To test the hypothesis that increased surface roughness leads to enhanced thermoelectric performance in thin-film organic thermoelectrics, we prepared smooth and nanorough thin films of PEDOT:Tos on poly(ethylene terephthalate) (PET) sheets. We selected PEDOT:Tos as the model case of thin-film organic thermoelectrics because PEDOT:Tos thin films exhibit the highest thermoelectric efficiency among other thin films of organic conductive polymers (e.g., polyaniline, polypyrrole, poly(2,5-dimethoxyphenylenevinylene), poly(2,5-diethoxyphenylenevinylene)-poly(phenylenevinylene) etc.).^22–25 We used PET sheets as the solid substrate of the thin films because PET sheets are lightweight, flexible, inexpensive, compatible with clothing/textiles, and exhibit low thermal conductivity (equal to 0.15 W m⁻¹ K⁻¹).²⁶ We fabricated the nanorough PEDOT:Tos films using a new soft templating method that we describe herein. For comparison reasons, we also prepared PEDOT:Tos films with similar composition to that of nanorough films but with a smooth surface.
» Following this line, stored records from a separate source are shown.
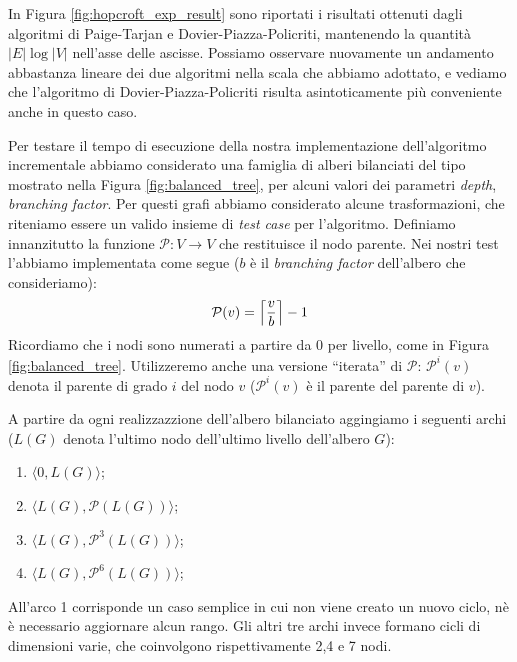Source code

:In Figura \ref{fig:hopcroft_exp_result} sono riportati i risultati ottenuti dagli algoritmi di Paige-Tarjan e Dovier-Piazza-Policriti, mantenendo la quantità $|E| \log |V|$ nell'asse delle ascisse. Possiamo osservare nuovamente un andamento abbastanza lineare dei due algoritmi nella scala che abbiamo adottato, e vediamo che l'algoritmo di Dovier-Piazza-Policriti risulta asintoticamente più conveniente anche in questo caso.

Per testare il tempo di esecuzione della nostra implementazione dell'algoritmo incrementale abbiamo considerato una famiglia di alberi bilanciati del tipo mostrato nella Figura \ref{fig:balanced_tree}, per alcuni valori dei parametri \emph{depth}, \emph{branching factor}. Per questi grafi abbiamo considerato alcune trasformazioni, che riteniamo essere un valido insieme di \emph{test case} per l'algoritmo. Definiamo innanzitutto la funzione $\mathcal{P} : V \to V$ che restituisce il nodo parente. Nei nostri test l'abbiamo implementata come segue ($b$ è il \emph{branching factor} dell'albero che consideriamo):
\begin{gather*}
    \mathcal{P}(v) = \ceil[\Big]{\frac{v}{b}} - 1
\end{gather*}
Ricordiamo che i nodi sono numerati a partire da 0 per livello, come in Figura \ref{fig:balanced_tree}. Utilizzeremo anche una versione ``iterata'' di $\mathcal{P}$: $\mathcal{P}^i(v)$ denota il parente di grado $i$ del nodo $v$ ($\mathcal{P}^i(v)$ è il parente del parente di $v$).

A partire da ogni realizzazzione dell'albero bilanciato aggingiamo i seguenti archi ($L(G)$ denota l'ultimo nodo dell'ultimo livello dell'albero $G$):
\begin{enumerate}
    \item $\langle 0, L(G)\rangle$;
    \item $\langle L(G), \mathcal{P}(L(G))\rangle$;
    \item $\langle L(G), \mathcal{P}^3(L(G))\rangle$;
    \item $\langle L(G), \mathcal{P}^6(L(G))\rangle$;
\end{enumerate}
All'arco 1 corrisponde un caso semplice in cui non viene creato un nuovo ciclo, nè è necessario aggiornare alcun rango. Gli altri tre archi invece formano cicli di dimensioni varie, che coinvolgono rispettivamente 2,4 e 7 nodi.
We measured the electrical conductivity, Seebeck coefficient, and cross-plane thermal conductivity of both the smooth and nanorough films and we calculated the power factor, P, and an estimate of the figure of merit, ZT, of the films. We also measured the actual power produced from strips of the nanorough thermoelectric films at several temperature gradients and tested their durability by performing bending, creasing, adhesion, and washing tests. To further explore how much power a PEDOT-based thermoelectric device can produce under realistic conditions, we developed a proof-of-concept complete thermoelectric device that was composed of strips of nanorough PEDOT:Tos and strips of bismuth films. We measured the potential difference and actual power produced by the device when various temperature differences were applied on the opposite sides of the device.

Experimental design

New soft-templating method for fabricating nanorough thin films of PEDOT:Tos

PEDOT-based thin-film thermoelectrics are typically fabricated by spin-coating the PEDOT or the monomer mixture onto a substrate^7,27 or by using vapor phase polymerization.⁵ In both cases, the surface of the thin films is relatively smooth. The soft-templating method we developed at first prepares a thin film of PEDOT:Tos (on a PET sheet) that has polystyrene nanobeads embedded. Then the polystyrene nanobeads are dissolved and leave behind nanovoids that make the surface of the PEDOT:Tos films rough. Even though we tested the performance of the soft template method towards the fabrication of only nanorough PEDOT:Tos films, we believe that this technique can be also used for the preparation of nanorough films of other organic conducting polymers prepared using in situ polymerization of a monomer solution or vapor phase polymerization.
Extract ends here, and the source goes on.